Ireland
BOOMS AND BUSTS: AN ENCYLOPDIA OF ECONOMIC HISTORY FROM TULIPMANIA OF THE 1630s TO THE GLOBAL FINANCIAL CRISIS OF THE 21st CENTURY, pp. 418-421, James Ciment, ed., Armonk, NY: M.E. Sharpe, 2010
3 Pages Posted: 20 Jan 2010 Last revised: 23 Jul 2011
Date Written: 2010
Abstract
An island nation in north-western Europe, the Republic of Ireland is one of the highest income countries in the world. According to the International Monetary Fund’s World Economic Outlook Database, Ireland is among the ten wealthiest countries in the world as measured by gross domestic product (GDP) per capita, purchasing power-parity (PPP) calculations. In 2007, estimated GDP per capita in Ireland was $40,805.

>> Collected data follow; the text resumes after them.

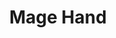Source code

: ---
title: "Mage Hand"
index: "mage-hand"
permalink: /spells/mage-hand/
tags:
  - Spell
  - Cantrip
  - Conjuration
available_for:
  - Bard
  - Sorcerer
  - Warlock
  - Wizard
level: "Cantrip"
school: "Conjuration"
range: "30 ft"
comp:
  - V
  - S
duration: "1 Minute"
description: |
  A spectral, floating hand appears at a point you choose within range. The hand lasts for the duration or until you dismiss it as an action. The hand vanishes if it is ever more than 30 feet away from you or if you cast this spell again.

  You can use your action to control the hand. You can use the hand to manipulate an object, open an unlocked door or container, stow or retrieve an item from an open container, or pour the contents out of a vial. You can move the hand up to 30 feet each time you use it.

  The hand can't attack, activate magic items, or carry more than 10 pounds.
excerpt: "A spectral, floating hand appears at a point you choose within range."
source: "Basic Rules"
---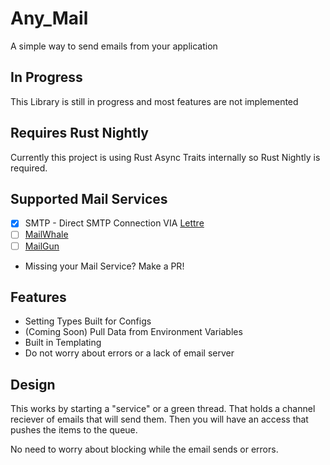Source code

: # Any_Mail

A simple way to send emails from your application

## In Progress

This Library is still in progress and most features are not implemented

## Requires Rust Nightly

Currently this project is using Rust Async Traits internally
so Rust Nightly is required.

## Supported Mail Services

- [x] SMTP - Direct SMTP Connection VIA [Lettre](https://github.com/lettre/lettre)
- [ ] [MailWhale](https://mailwhale.dev/)
- [ ] [MailGun](https://www.mailgun.com/)
- Missing your Mail Service? Make a PR!

## Features

- Setting Types Built for Configs
- (Coming Soon) Pull Data from Environment Variables
- Built in Templating
- Do not worry about errors or a lack of email server

## Design

This works by starting a "service" or a green thread.
That holds a channel reciever of emails that will send them.
Then you will have an access that pushes the items to the queue.

No need to worry about blocking while the email sends or errors.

This has not always been the case. For more than two hundred years it served as one of Europe’s poorest countries, with Irish peasants migrating elsewhere for better economic opportunities. In 1960, Ireland was outside the top twenty countries in terms of GDP per capita, well below nearly all of its European neighbors. Then in the 1990s, the Irish economy took off with annual growth in GDP increasing by an average of 5.14 percent per year from 1990-1995. In the second half of the decade, the economy grew even more rapidly at an average rate of 9.66 percent. In a little over two decades Ireland has drastically improved its standard of living.